Theranos founder Elizabeth Holmes is the latest in a line of famous slippery women to capture the public imagination.
Even before it all came tumbling down, Elizabeth Holmes was riveting. Her baritone voice. Those black turtlenecks. The seemingly endless plaudits she received from the tech world. That well-crafted narrative about how her fear of needles and desire to change the world led her to found a company, Theranos, that she said could perform complicated medical tests with only a finger-prick of blood.
She exhibited all the qualities that women are typically discredited for—fashion quirks, outrageous ambition, unusual vocal tics, failure to provide hard evidence—and soaked up rounds and rounds of funding anyway. Theranos’s board was stacked with the kind of old white guys whose approval has long been synonymous with power. Holmes performed a sleight of hand not often achieved by women in public life. She didn’t have to prove herself or her ideas to be handsomely rewarded for them. She was a kind of antiHillary: underprepared, underqualified, and beloved by men.

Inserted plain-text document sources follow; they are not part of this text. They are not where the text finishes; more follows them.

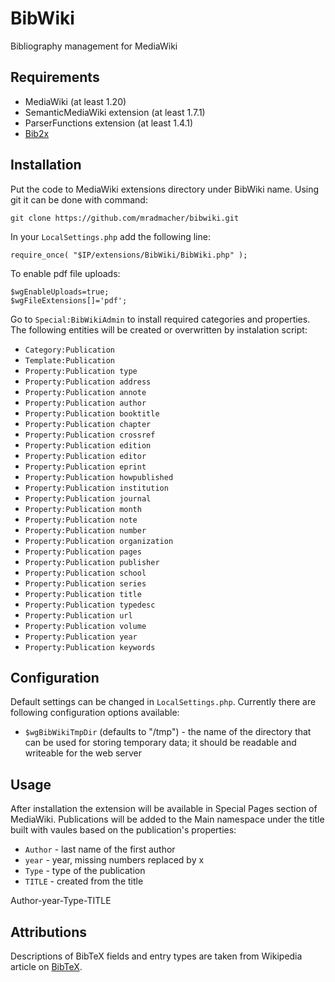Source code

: BibWiki
=======

Bibliography management for MediaWiki

Requirements
------------
* MediaWiki (at least 1.20)
* SemanticMediaWiki extension (at least 1.7.1)
* ParserFunctions extension (at least 1.4.1)
* [Bib2x](http://www.xandi.eu/bib2x/documentation.html)

Installation
-----------
Put the code to MediaWiki extensions directory under BibWiki name.
Using git it can be done with command:

    git clone https://github.com/mradmacher/bibwiki.git

In your `LocalSettings.php` add the following line:

    require_once( "$IP/extensions/BibWiki/BibWiki.php" );

To enable pdf file uploads:

    $wgEnableUploads=true;
    $wgFileExtensions[]='pdf';

Go to `Special:BibWikiAdmin` to install required categories and properties.
The following entities will be created or overwritten by instalation script:

* `Category:Publication`
* `Template:Publication`
* `Property:Publication type`
* `Property:Publication address`
* `Property:Publication annote`
* `Property:Publication author`
* `Property:Publication booktitle`
* `Property:Publication chapter`
* `Property:Publication crossref`
* `Property:Publication edition`
* `Property:Publication editor`
* `Property:Publication eprint`
* `Property:Publication howpublished`
* `Property:Publication institution`
* `Property:Publication journal`
* `Property:Publication month`
* `Property:Publication note`
* `Property:Publication number`
* `Property:Publication organization`
* `Property:Publication pages`
* `Property:Publication publisher`
* `Property:Publication school`
* `Property:Publication series`
* `Property:Publication title`
* `Property:Publication typedesc`
* `Property:Publication url`
* `Property:Publication volume`
* `Property:Publication year`
* `Property:Publication keywords`

Configuration
-------------
Default settings can be changed in `LocalSettings.php`.
Currently there are following configuration options available:

* `$wgBibWikiTmpDir` (defaults to "/tmp") - the name of the directory that can be used for storing temporary data;
  it should be readable and writeable for the web server

Usage
-----
After installation the extension will be available in Special Pages section of MediaWiki.
Publications will be added to the Main namespace under the title built with vaules based on the publication's properties:

* `Author` - last name of the first author
* `year` - year, missing numbers replaced by x
* `Type` - type of the publication
* `TITLE` - created from the title

Author-year-Type-TITLE

Attributions
------------
Descriptions of BibTeX fields and entry types are taken from 
Wikipedia article on [BibTeX](https://en.wikipedia.org/wiki/BibTeX).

Now that the Securities and Exchange Commission has charged her with massive fraud for “deceiving investors by making it appear as if Theranos had successfully developed a commercially-ready portable blood analyzer,” she is no longer the world’s youngest self-made female billionaire. She’s still fascinating, but for an entirely different reason.

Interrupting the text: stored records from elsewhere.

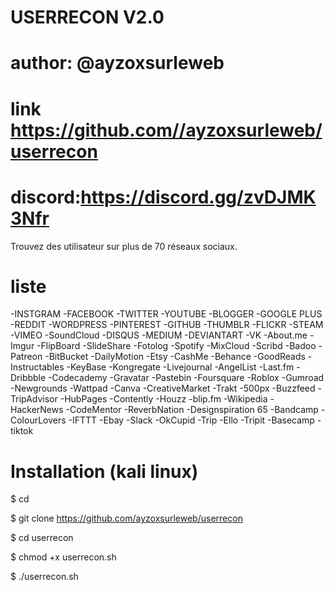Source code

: # USERRECON V2.0
# author: @ayzoxsurleweb
# link https://github.com//ayzoxsurleweb/userrecon
# discord:https://discord.gg/zvDJMK3Nfr

Trouvez des utilisateur  sur plus de 70 réseaux sociaux.
# liste
-INSTGRAM
-FACEBOOK
-TWITTER 
-YOUTUBE
-BLOGGER
-GOOGLE PLUS
-REDDIT
-WORDPRESS
-PINTEREST
-GITHUB
-THUMBLR
-FLICKR
-STEAM
-VIMEO
-SoundCloud
-DISQUS
-MEDIUM
-DEVIANTART
-VK
-About.me
-Imgur
-FlipBoard
-SlideShare
-Fotolog
-Spotify
-MixCloud
-Scribd
-Badoo
-Patreon
-BitBucket
-DailyMotion
-Etsy
-CashMe
-Behance
-GoodReads
-Instructables
-KeyBase
-Kongregate
-Livejournal
-AngelList
-Last.fm
-Dribbble
-Codecademy
-Gravatar
-Pastebin
-Foursquare
-Roblox
-Gumroad
-Newgrounds
-Wattpad
-Canva
-CreativeMarket
-Trakt
-500px
-Buzzfeed
-TripAdvisor
-HubPages
-Contently
-Houzz
-blip.fm
-Wikipedia
-HackerNews
-CodeMentor
-ReverbNation
-Designspiration 65
-Bandcamp
-ColourLovers
-IFTTT
-Ebay
-Slack
-OkCupid
-Trip
-Ello
-Tripit
-Basecamp
-tiktok

# Installation (kali linux)

$ cd

$ git clone https://github.com/ayzoxsurleweb/userrecon

$ cd userrecon

$ chmod +x userrecon.sh

$ ./userrecon.sh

In March, Holmes settled with the SEC, which also alleged that she “claimed...that the company would generate more than $100 million in revenue in 2014. In truth, Theranos...generated a little more than $100,000 in revenue from operations in 2014.” Holmes agreed to pay a $500,000 fine and cede voting control of the company she created. As part of the settlement, she “neither admitted nor denied” any wrongdoing.